The association between ASPN and metastatic recurrence in prostate cancer may be due to increased co-invasion of CAFs and cancer cells (Gaggioli et al, 2007) and as established in gastric cancer. Asporin activates Rac1 via an interaction with CD44 and promotes invasion of CAFs and may also transactivate Rac1 in cancer cells to stimulate their invasion (Satoyoshi et al, 2014). Fibroblasts overexpressing ASPN (D14 variant) mixed with PC-3 cells and then grafted into murine prostates showed a higher number of metastases to distant lymph nodes and other organs including lung, liver and pancreas than control cells (Hurley et al, 2015). It was previously revealed that ASPN regulates BMP2 and TGFβ1 activity through direct and indirect interactions (Kizawa et al, 2005; Yamada et al, 2007; Tomoeda et al, 2008). Among its roles TGFβ serves as a tumour suppressor by inducing cell cycle arrest and or apoptosis (Wikstrom et al, 2001). Asporin negatively regulates TGFβ and this leads to an increase in cell proliferation and a decrease in apoptosis. More recently it has been shown that ASPN regulates TLR2- and TLR4-induced inflammatory responses (Yamaba et al, 2015) and also positively regulates FGF2 activity (Awata et al, 2015). FGF2 is increased in prostate cancer compared to normal prostate tissue, and increased FGF2 is localised to the tumour stroma. FGF2 may induce matrix metalloproteinases (Miyake et al, 1997; Linder et al, 1998) which could enhance tissue invasion by the tumour cells in vivo.

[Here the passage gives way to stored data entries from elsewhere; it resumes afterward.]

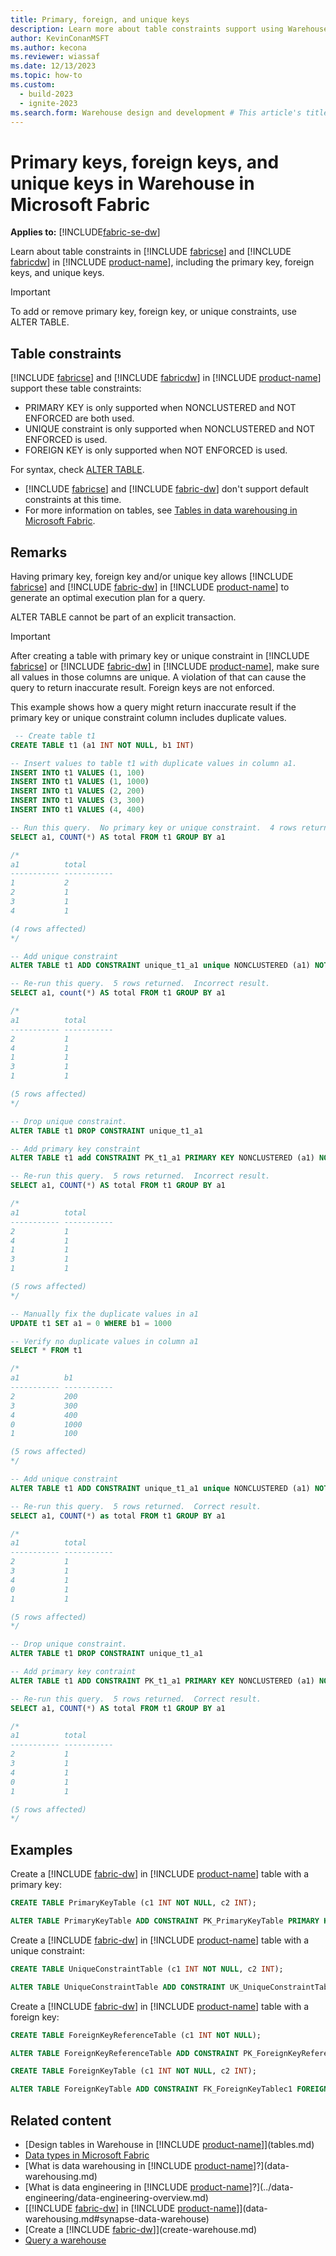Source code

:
 ```yaml
---
title: Primary, foreign, and unique keys
description: Learn more about table constraints support using Warehouse in Microsoft Fabric.
author: KevinConanMSFT
ms.author: kecona
ms.reviewer: wiassaf
ms.date: 12/13/2023
ms.topic: how-to
ms.custom:
  - build-2023
  - ignite-2023
ms.search.form: Warehouse design and development # This article's title should not change. If so, contact engineering.
---
```

# Primary keys, foreign keys, and unique keys in Warehouse in Microsoft Fabric

**Applies to:** [!INCLUDE[fabric-se-dw](includes/applies-to-version/fabric-se-and-dw.md)]

Learn about table constraints in [!INCLUDE [fabricse](includes/fabric-se.md)] and [!INCLUDE [fabricdw](includes/fabric-dw.md)] in [!INCLUDE [product-name](../includes/product-name.md)], including the primary key, foreign keys, and unique keys.

> [!IMPORTANT]  
> To add or remove primary key, foreign key, or unique constraints, use ALTER TABLE.

## Table constraints

[!INCLUDE [fabricse](includes/fabric-se.md)] and [!INCLUDE [fabricdw](includes/fabric-dw.md)] in [!INCLUDE [product-name](../includes/product-name.md)] support these table constraints: 

- PRIMARY KEY is only supported when NONCLUSTERED and NOT ENFORCED are both used.
- UNIQUE constraint is only supported when NONCLUSTERED and NOT ENFORCED is used.
- FOREIGN KEY is only supported when NOT ENFORCED is used.

For syntax, check [ALTER TABLE](/sql/t-sql/statements/alter-table-transact-sql?view=fabric&preserve-view=true).

- [!INCLUDE [fabricse](includes/fabric-se.md)] and [!INCLUDE [fabric-dw](includes/fabric-dw.md)] don't support default constraints at this time. 
- For more information on tables, see [Tables in data warehousing in Microsoft Fabric](tables.md).

## Remarks

Having primary key, foreign key and/or unique key allows [!INCLUDE [fabricse](includes/fabric-se.md)] and [!INCLUDE [fabric-dw](includes/fabric-dw.md)] in [!INCLUDE [product-name](../includes/product-name.md)] to generate an optimal execution plan for a query.  

ALTER TABLE cannot be part of an explicit transaction.

> [!IMPORTANT]  
> After creating a table with primary key or unique constraint in [!INCLUDE [fabricse](includes/fabric-se.md)] or [!INCLUDE [fabric-dw](includes/fabric-dw.md)] in [!INCLUDE [product-name](../includes/product-name.md)], make sure all values in those columns are unique. A violation of that can cause the query to return inaccurate result. Foreign keys are not enforced.

This example shows how a query might return inaccurate result if the primary key or unique constraint column includes duplicate values.  

```sql
 -- Create table t1
CREATE TABLE t1 (a1 INT NOT NULL, b1 INT) 

-- Insert values to table t1 with duplicate values in column a1.
INSERT INTO t1 VALUES (1, 100)
INSERT INTO t1 VALUES (1, 1000)
INSERT INTO t1 VALUES (2, 200)
INSERT INTO t1 VALUES (3, 300)
INSERT INTO t1 VALUES (4, 400)

-- Run this query.  No primary key or unique constraint.  4 rows returned. Correct result.
SELECT a1, COUNT(*) AS total FROM t1 GROUP BY a1

/*
a1          total
----------- -----------
1           2
2           1
3           1
4           1

(4 rows affected)
*/

-- Add unique constraint
ALTER TABLE t1 ADD CONSTRAINT unique_t1_a1 unique NONCLUSTERED (a1) NOT ENFORCED

-- Re-run this query.  5 rows returned.  Incorrect result.
SELECT a1, count(*) AS total FROM t1 GROUP BY a1

/*
a1          total
----------- -----------
2           1
4           1
1           1
3           1
1           1

(5 rows affected)
*/

-- Drop unique constraint.
ALTER TABLE t1 DROP CONSTRAINT unique_t1_a1

-- Add primary key constraint
ALTER TABLE t1 add CONSTRAINT PK_t1_a1 PRIMARY KEY NONCLUSTERED (a1) NOT ENFORCED

-- Re-run this query.  5 rows returned.  Incorrect result.
SELECT a1, COUNT(*) AS total FROM t1 GROUP BY a1

/*
a1          total
----------- -----------
2           1
4           1
1           1
3           1
1           1

(5 rows affected)
*/

-- Manually fix the duplicate values in a1
UPDATE t1 SET a1 = 0 WHERE b1 = 1000

-- Verify no duplicate values in column a1 
SELECT * FROM t1

/*
a1          b1
----------- -----------
2           200
3           300
4           400
0           1000
1           100

(5 rows affected)
*/

-- Add unique constraint
ALTER TABLE t1 ADD CONSTRAINT unique_t1_a1 unique NONCLUSTERED (a1) NOT ENFORCED  

-- Re-run this query.  5 rows returned.  Correct result.
SELECT a1, COUNT(*) as total FROM t1 GROUP BY a1

/*
a1          total
----------- -----------
2           1
3           1
4           1
0           1
1           1

(5 rows affected)
*/

-- Drop unique constraint.
ALTER TABLE t1 DROP CONSTRAINT unique_t1_a1

-- Add primary key contraint
ALTER TABLE t1 ADD CONSTRAINT PK_t1_a1 PRIMARY KEY NONCLUSTERED (a1) NOT ENFORCED

-- Re-run this query.  5 rows returned.  Correct result.
SELECT a1, COUNT(*) AS total FROM t1 GROUP BY a1

/*
a1          total
----------- -----------
2           1
3           1
4           1
0           1
1           1

(5 rows affected)
*/

```

## Examples

Create a [!INCLUDE [fabric-dw](includes/fabric-dw.md)] in [!INCLUDE [product-name](../includes/product-name.md)] table with a primary key: 

```sql 
CREATE TABLE PrimaryKeyTable (c1 INT NOT NULL, c2 INT);

ALTER TABLE PrimaryKeyTable ADD CONSTRAINT PK_PrimaryKeyTable PRIMARY KEY NONCLUSTERED (c1) NOT ENFORCED;
```

Create a [!INCLUDE [fabric-dw](includes/fabric-dw.md)] in [!INCLUDE [product-name](../includes/product-name.md)] table with a unique constraint:

```sql
CREATE TABLE UniqueConstraintTable (c1 INT NOT NULL, c2 INT);

ALTER TABLE UniqueConstraintTable ADD CONSTRAINT UK_UniqueConstraintTablec1 UNIQUE NONCLUSTERED (c1) NOT ENFORCED;
```

Create a [!INCLUDE [fabric-dw](includes/fabric-dw.md)] in [!INCLUDE [product-name](../includes/product-name.md)] table with a foreign key:

```sql
CREATE TABLE ForeignKeyReferenceTable (c1 INT NOT NULL);

ALTER TABLE ForeignKeyReferenceTable ADD CONSTRAINT PK_ForeignKeyReferenceTable PRIMARY KEY NONCLUSTERED (c1) NOT ENFORCED;

CREATE TABLE ForeignKeyTable (c1 INT NOT NULL, c2 INT);

ALTER TABLE ForeignKeyTable ADD CONSTRAINT FK_ForeignKeyTablec1 FOREIGN KEY (c1) REFERENCES ForeignKeyReferenceTable (c1) NOT ENFORCED;
```

## Related content

- [Design tables in Warehouse in [!INCLUDE [product-name](../includes/product-name.md)]](tables.md)
- [Data types in Microsoft Fabric](data-types.md)
- [What is data warehousing in [!INCLUDE [product-name](../includes/product-name.md)]?](data-warehousing.md)
- [What is data engineering in [!INCLUDE [product-name](../includes/product-name.md)]?](../data-engineering/data-engineering-overview.md)
- [[!INCLUDE [fabric-dw](includes/fabric-dw.md)] in [!INCLUDE [product-name](../includes/product-name.md)]](data-warehousing.md#synapse-data-warehouse)
- [Create a [!INCLUDE [fabric-dw](includes/fabric-dw.md)]](create-warehouse.md)
- [Query a warehouse](query-warehouse.md)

It is now well accepted that the tumour microenvironment plays an important role in tumour progression (Quail and Joyce, 2013). Recent studies have identified other stromal markers associated with prostate cancer progression. Patients with high expression of VEGF-A in stroma and/or high expression of VEGFR-2 in stroma had higher rates of biochemical failure. Patients with high stromal expression of VEGFR-2 had a significantly worse outcome regarding clinical failure defined as a palpable tumour recurrence in the prostate bed or metastasis (Nordby et al, 2015). Similarly, strong MCT4 density in stroma was a significant prognosticator of lower biochemical failure-free survival. However in multivariate analysis MTC4 expression alone had no individual independent prognostic effect on BCR when adjusting for acknowledged and significant clinicopathological variables. But coexpression of MTC1 in tumour and MCT4 in stroma was independently and significantly associated with BCR (Andersen et al, 2015). Periostin, an extracellular matrix protein has been reported to be able to distinguish prostate cancer from BPH and PIN and correlates with increasing Gleason score (Tian et al, 2015). Taken together, it appears that stromal markers are correlated with BCR, but that better performing markers are required for patient stratification and treatment choice.

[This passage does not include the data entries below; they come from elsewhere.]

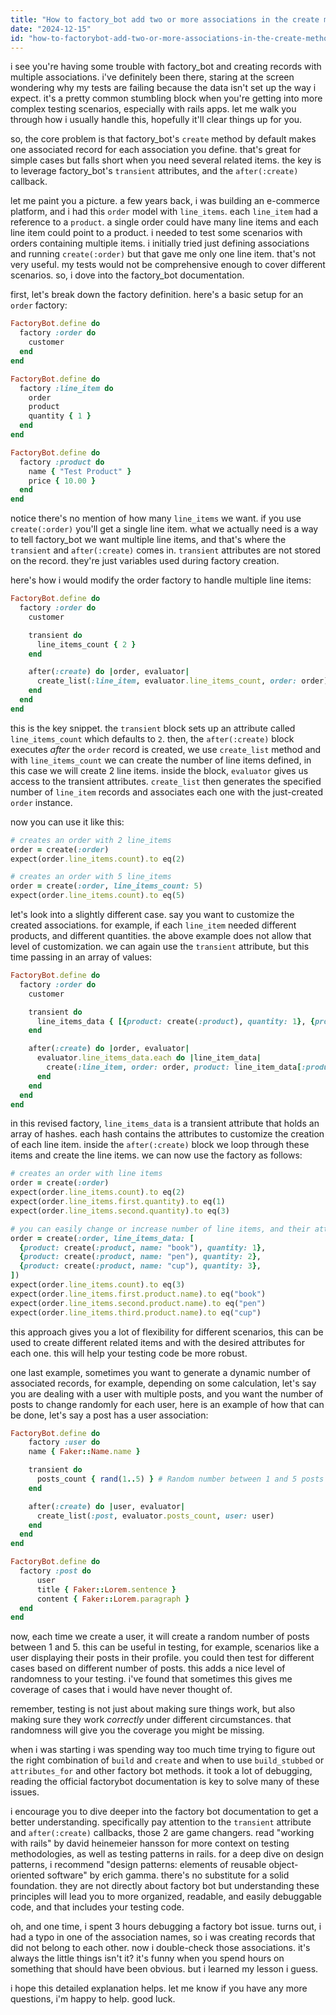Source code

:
 ```yaml
---
title: "How to factory_bot add two or more associations in the create method?"
date: "2024-12-15"
id: "how-to-factorybot-add-two-or-more-associations-in-the-create-method"
---
```


i see you're having some trouble with factory_bot and creating records with multiple associations. i've definitely been there, staring at the screen wondering why my tests are failing because the data isn't set up the way i expect. it's a pretty common stumbling block when you're getting into more complex testing scenarios, especially with rails apps. let me walk you through how i usually handle this, hopefully it'll clear things up for you.

so, the core problem is that factory_bot's `create` method by default makes one associated record for each association you define. that's great for simple cases but falls short when you need several related items. the key is to leverage factory_bot's `transient` attributes, and the `after(:create)` callback.

let me paint you a picture. a few years back, i was building an e-commerce platform, and i had this `order` model with `line_items`. each `line_item` had a reference to a `product`. a single order could have many line items and each line item could point to a product. i needed to test some scenarios with orders containing multiple items. i initially tried just defining associations and running `create(:order)` but that gave me only one line item. that's not very useful. my tests would not be comprehensive enough to cover different scenarios. so, i dove into the factory_bot documentation.

first, let's break down the factory definition. here's a basic setup for an `order` factory:

```ruby
FactoryBot.define do
  factory :order do
    customer
  end
end

FactoryBot.define do
  factory :line_item do
    order
    product
    quantity { 1 }
  end
end

FactoryBot.define do
  factory :product do
    name { "Test Product" }
    price { 10.00 }
  end
end
```

notice there's no mention of how many `line_items` we want. if you use `create(:order)` you'll get a single line item. what we actually need is a way to tell factory_bot we want multiple line items, and that's where the `transient` and `after(:create)` comes in. `transient` attributes are not stored on the record. they're just variables used during factory creation.

here's how i would modify the order factory to handle multiple line items:

```ruby
FactoryBot.define do
  factory :order do
    customer

    transient do
      line_items_count { 2 }
    end

    after(:create) do |order, evaluator|
      create_list(:line_item, evaluator.line_items_count, order: order)
    end
  end
end

```

this is the key snippet. the `transient` block sets up an attribute called `line_items_count` which defaults to `2`. then, the `after(:create)` block executes *after* the `order` record is created, we use `create_list` method and with `line_items_count` we can create the number of line items defined, in this case we will create 2 line items. inside the block, `evaluator` gives us access to the transient attributes. `create_list` then generates the specified number of `line_item` records and associates each one with the just-created `order` instance.

now you can use it like this:

```ruby
# creates an order with 2 line_items
order = create(:order)
expect(order.line_items.count).to eq(2)

# creates an order with 5 line_items
order = create(:order, line_items_count: 5)
expect(order.line_items.count).to eq(5)
```

let's look into a slightly different case. say you want to customize the created associations. for example, if each `line_item` needed different products, and different quantities. the above example does not allow that level of customization. we can again use the `transient` attribute, but this time passing in an array of values:

```ruby
FactoryBot.define do
  factory :order do
    customer

    transient do
      line_items_data { [{product: create(:product), quantity: 1}, {product: create(:product), quantity: 3}] }
    end

    after(:create) do |order, evaluator|
      evaluator.line_items_data.each do |line_item_data|
        create(:line_item, order: order, product: line_item_data[:product], quantity: line_item_data[:quantity])
      end
    end
  end
end
```

in this revised factory, `line_items_data` is a transient attribute that holds an array of hashes. each hash contains the attributes to customize the creation of each line item. inside the `after(:create)` block we loop through these items and create the line items. we can now use the factory as follows:

```ruby
# creates an order with line items
order = create(:order)
expect(order.line_items.count).to eq(2)
expect(order.line_items.first.quantity).to eq(1)
expect(order.line_items.second.quantity).to eq(3)

# you can easily change or increase number of line items, and their attributes
order = create(:order, line_items_data: [
  {product: create(:product, name: "book"), quantity: 1},
  {product: create(:product, name: "pen"), quantity: 2},
  {product: create(:product, name: "cup"), quantity: 3},
])
expect(order.line_items.count).to eq(3)
expect(order.line_items.first.product.name).to eq("book")
expect(order.line_items.second.product.name).to eq("pen")
expect(order.line_items.third.product.name).to eq("cup")
```

this approach gives you a lot of flexibility for different scenarios, this can be used to create different related items and with the desired attributes for each one. this will help your testing code be more robust.

one last example, sometimes you want to generate a dynamic number of associated records, for example, depending on some calculation, let's say you are dealing with a user with multiple posts, and you want the number of posts to change randomly for each user, here is an example of how that can be done, let's say a post has a user association:

```ruby
FactoryBot.define do
    factory :user do
    name { Faker::Name.name }

    transient do
      posts_count { rand(1..5) } # Random number between 1 and 5 posts
    end

    after(:create) do |user, evaluator|
      create_list(:post, evaluator.posts_count, user: user)
    end
  end
end

FactoryBot.define do
  factory :post do
      user
      title { Faker::Lorem.sentence }
      content { Faker::Lorem.paragraph }
  end
end
```

now, each time we create a user, it will create a random number of posts between 1 and 5. this can be useful in testing, for example, scenarios like a user displaying their posts in their profile. you could then test for different cases based on different number of posts. this adds a nice level of randomness to your testing. i've found that sometimes this gives me coverage of cases that i would have never thought of.

remember, testing is not just about making sure things work, but also making sure they work *correctly* under different circumstances. that randomness will give you the coverage you might be missing.

when i was starting i was spending way too much time trying to figure out the right combination of `build` and `create` and when to use `build_stubbed` or `attributes_for` and other factory bot methods. it took a lot of debugging, reading the official factorybot documentation is key to solve many of these issues.

i encourage you to dive deeper into the factory bot documentation to get a better understanding. specifically pay attention to the `transient` attribute and `after(:create)` callbacks, those 2 are game changers. read "working with rails" by david heinemeier hansson for more context on testing methodologies, as well as testing patterns in rails. for a deep dive on design patterns, i recommend "design patterns: elements of reusable object-oriented software" by erich gamma. there's no substitute for a solid foundation. they are not directly about factory bot but understanding these principles will lead you to more organized, readable, and easily debuggable code, and that includes your testing code.

oh, and one time, i spent 3 hours debugging a factory bot issue. turns out, i had a typo in one of the association names, so i was creating records that did not belong to each other. now i double-check those associations. it's always the little things isn't it? it's funny when you spend hours on something that should have been obvious. but i learned my lesson i guess.

i hope this detailed explanation helps. let me know if you have any more questions, i'm happy to help. good luck.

In gastric cancer, expression of ASPN in fibroblasts was increased upon incubation of the cells in conditioned medium from gastric epithelial cells (Satoyoshi et al, 2014). We observed a similar increase in expression of ASPN mRNA in prostate fibroblasts following incubation with conditioned media with the prostate cancer PC-3 cell line. Normal fibroblasts showed increased levels of ASPN but this was only observed in 2 out of 3 CAF lines. This may reflect CAF heterogeneity, which is well documented. We observed that CM from LNCaP cells was unable to induce ASPN mRNA levels suggesting that there may be PC-3 or tumour specific regulators of stromal ASPN expression. It supports the hypothesis that expression of ASPN in tumour stroma is a response to aggressive tumour subtypes. This is further supported by our observation of Aspn expression in the stroma of the TP53 mouse model of prostate cancer.

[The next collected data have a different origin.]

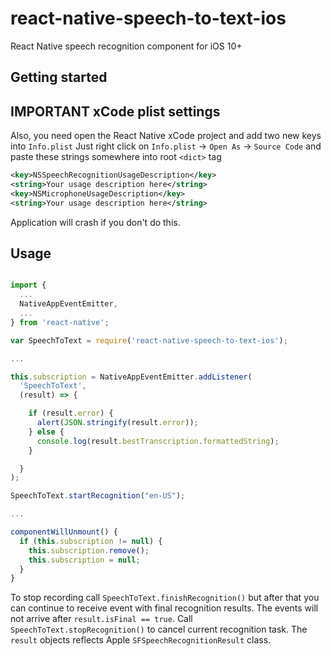 
# react-native-speech-to-text-ios 

React Native speech recognition component for iOS 10+

## Getting started


## IMPORTANT xCode plist settings

Also, you need open the React Native xCode project and add two new keys into `Info.plist`
Just right click on `Info.plist` -> `Open As` -> `Source Code` and paste these strings somewhere into root `<dict>` tag

```xml
<key>NSSpeechRecognitionUsageDescription</key>
<string>Your usage description here</string>
<key>NSMicrophoneUsageDescription</key>
<string>Your usage description here</string>
```

Application will crash if you don't do this.

## Usage

```js

import {
  ...
  NativeAppEventEmitter,
  ...
} from 'react-native';

var SpeechToText = require('react-native-speech-to-text-ios');

...

this.subscription = NativeAppEventEmitter.addListener(
  'SpeechToText',
  (result) => {

    if (result.error) {
      alert(JSON.stringify(result.error));
    } else {
      console.log(result.bestTranscription.formattedString);
    }

  }
);

SpeechToText.startRecognition("en-US");

...

componentWillUnmount() {
  if (this.subscription != null) {
    this.subscription.remove();
    this.subscription = null;
  }
}

```

To stop recording call `SpeechToText.finishRecognition()` but after that you can continue to receive event with final recognition results. The events will not arrive after `result.isFinal == true`.
Call `SpeechToText.stopRecognition()` to cancel current recognition task.
The `result` objects reflects Apple `SFSpeechRecognitionResult` class.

In conclusion, we demonstrated that ASPN expression is correlated with disease progression in prostate cancer using a large cohort, consistent with recent studies. Experimentally, we observed expression of Aspn in stroma in a mouse prostate cancer model, and we demonstrated that cancer cell lines could increase ASPN expression in fibroblasts. This suggests that ASPN is expressed in response to tumour cell derived factors in patients and that a stromal response to aggressive tumour subclones may be of prognostic value.